P. S. Ray, T. J. W. Lazio (NRL), S. Ellingson (Virginia Tech.), S. Close (LANL), P. Crane (NRL), S. D. Hyman (Sweet Briar College), B. A. Jacoby (NRC/NRL), W. Junor (LANL), N. E. Kassim (NRL), S. R. Kulkarni (Caltech), Y. M. Pihlstrom, G. B. Taylor (UNM), D. Werthimer (SSL/UCB)

Transient radio sources are necessarily compact and usually are the locations of explosive or dynamic events, therefore offering unique opportunities for probing fundamental physics and astrophysics. In addition, short-duration transients are powerful probes of intervening media owing to dispersion, scattering, and Faraday rotation that modify the signals. While radio astronomy has an impressive record obtaining high time resolution, usually it is achieved in quite narrow fields of view. Consequently, the dynamic radio sky is poorly sampled, in contrast to the situation in the X-ray and \gamma-ray bands.

Operating in the 20--80~MHz range, the Long Wavelength Array (LWA) is one of a suite of next-generation radio telescopes that will explore the radio transient sky. Composed of phased stations'' of dipoles, the LWA can probe the sky for transients on a range of angular and temporal scales, by using an individual station to scan much of the sky or correlating the signals from multiple stations to monitor possible transients.

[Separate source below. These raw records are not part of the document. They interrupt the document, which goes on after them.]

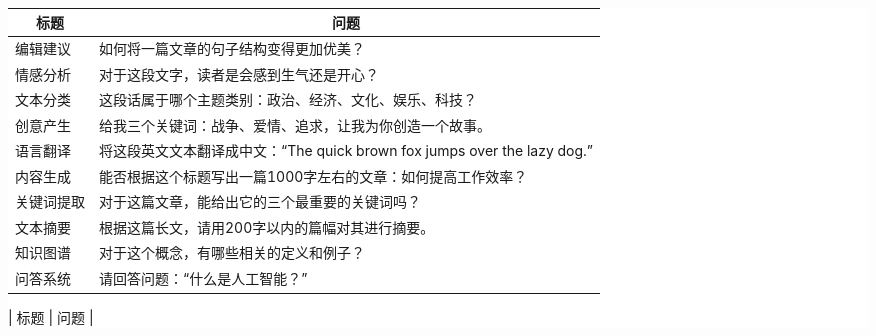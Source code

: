 | 标题                                       | 问题                                                         |
| ---------------------------------------- | ------------------------------------------------------------ |
| 编辑建议                                   | 如何将一篇文章的句子结构变得更加优美？                          |
| 情感分析                                   | 对于这段文字，读者是会感到生气还是开心？                        |
| 文本分类                                   | 这段话属于哪个主题类别：政治、经济、文化、娱乐、科技？               |
| 创意产生                                   | 给我三个关键词：战争、爱情、追求，让我为你创造一个故事。                |
| 语言翻译                                   | 将这段英文文本翻译成中文：“The quick brown fox jumps over the lazy dog.” |
| 内容生成                                   | 能否根据这个标题写出一篇1000字左右的文章：如何提高工作效率？             |
| 关键词提取                                 | 对于这篇文章，能给出它的三个最重要的关键词吗？                     |
| 文本摘要                                   | 根据这篇长文，请用200字以内的篇幅对其进行摘要。                    |
| 知识图谱                                   | 对于这个概念，有哪些相关的定义和例子？                            |
| 问答系统                                   | 请回答问题：“什么是人工智能？”                                |

| 标题                                 | 问题                                                                                                                                                                                                                                                                                                                                                                                                                                                                                                                                                                                                                                                                                                                                                                                                                                                                                                          |
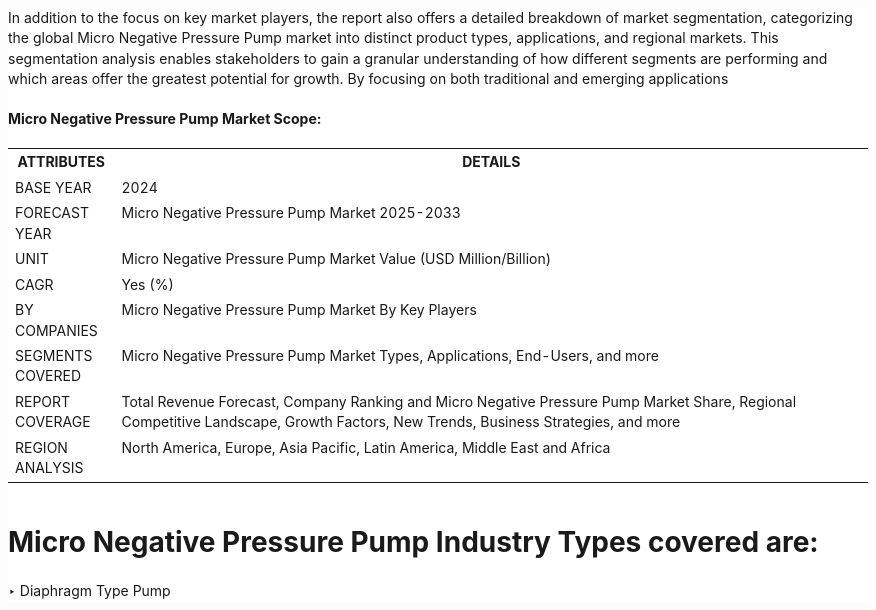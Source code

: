 In addition to the focus on key market players, the report also offers a detailed breakdown of market segmentation, categorizing the global Micro Negative Pressure Pump market into distinct product types, applications, and regional markets. This segmentation analysis enables stakeholders to gain a granular understanding of how different segments are performing and which areas offer the greatest potential for growth. By focusing on both traditional and emerging applications

<h4>Micro Negative Pressure Pump Market Scope:</h4>
<table>
<tr>
<th>ATTRIBUTES</th>
<th>DETAILS</th>
</tr>
<tr>
<td>BASE YEAR</td>
<td>2024</td>
</tr>
<tr>
<td>FORECAST YEAR</td>
<td>Micro Negative Pressure Pump Market 2025-2033</td>
</tr>
<tr>
<td>UNIT</td>
<td>Micro Negative Pressure Pump Market Value (USD Million/Billion)</td>
<tr>
<td>CAGR</td>
<td>Yes (%)</td>
</tr>
</tr>
<tr>
<td>BY COMPANIES</td>
<td>Micro Negative Pressure Pump Market By Key Players</td>
</tr>
<tr>
<td>SEGMENTS COVERED</td>
<td>Micro Negative Pressure Pump Market Types, Applications, End-Users, and more</td>
</tr>
<tr>
<td>REPORT COVERAGE</td>
<td>Total Revenue Forecast, Company Ranking and Micro Negative Pressure Pump Market Share, Regional Competitive Landscape, Growth Factors, New Trends, Business Strategies, and more</td>
</tr>
<tr>
<td>REGION ANALYSIS</td>
<td>North America, Europe, Asia Pacific, Latin America, Middle East and Africa</td>
</tr>
</table>

# <strong>Micro Negative Pressure Pump Industry Types covered are:</strong>

‣ Diaphragm Type Pump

Numerous classes of radio transients, both known and hypothesized, are accessible to the LWA, ranging from cosmic ray air showers and Jovian emission, to bursts from extrasolar planets or other coherent emitters and prompt emission from \gamma-ray bursts, to possible electromagnetic counterparts of gravitational wave burst sources.

We summarize the scientific potential of radio transient observations with the LWA as well as some of the technical challenges, the most notable of which is the robust excision or avoidance of radio frequency interference (RFI).

Basic research in radio astronomy at the NRL is supported by the Office of Naval Research.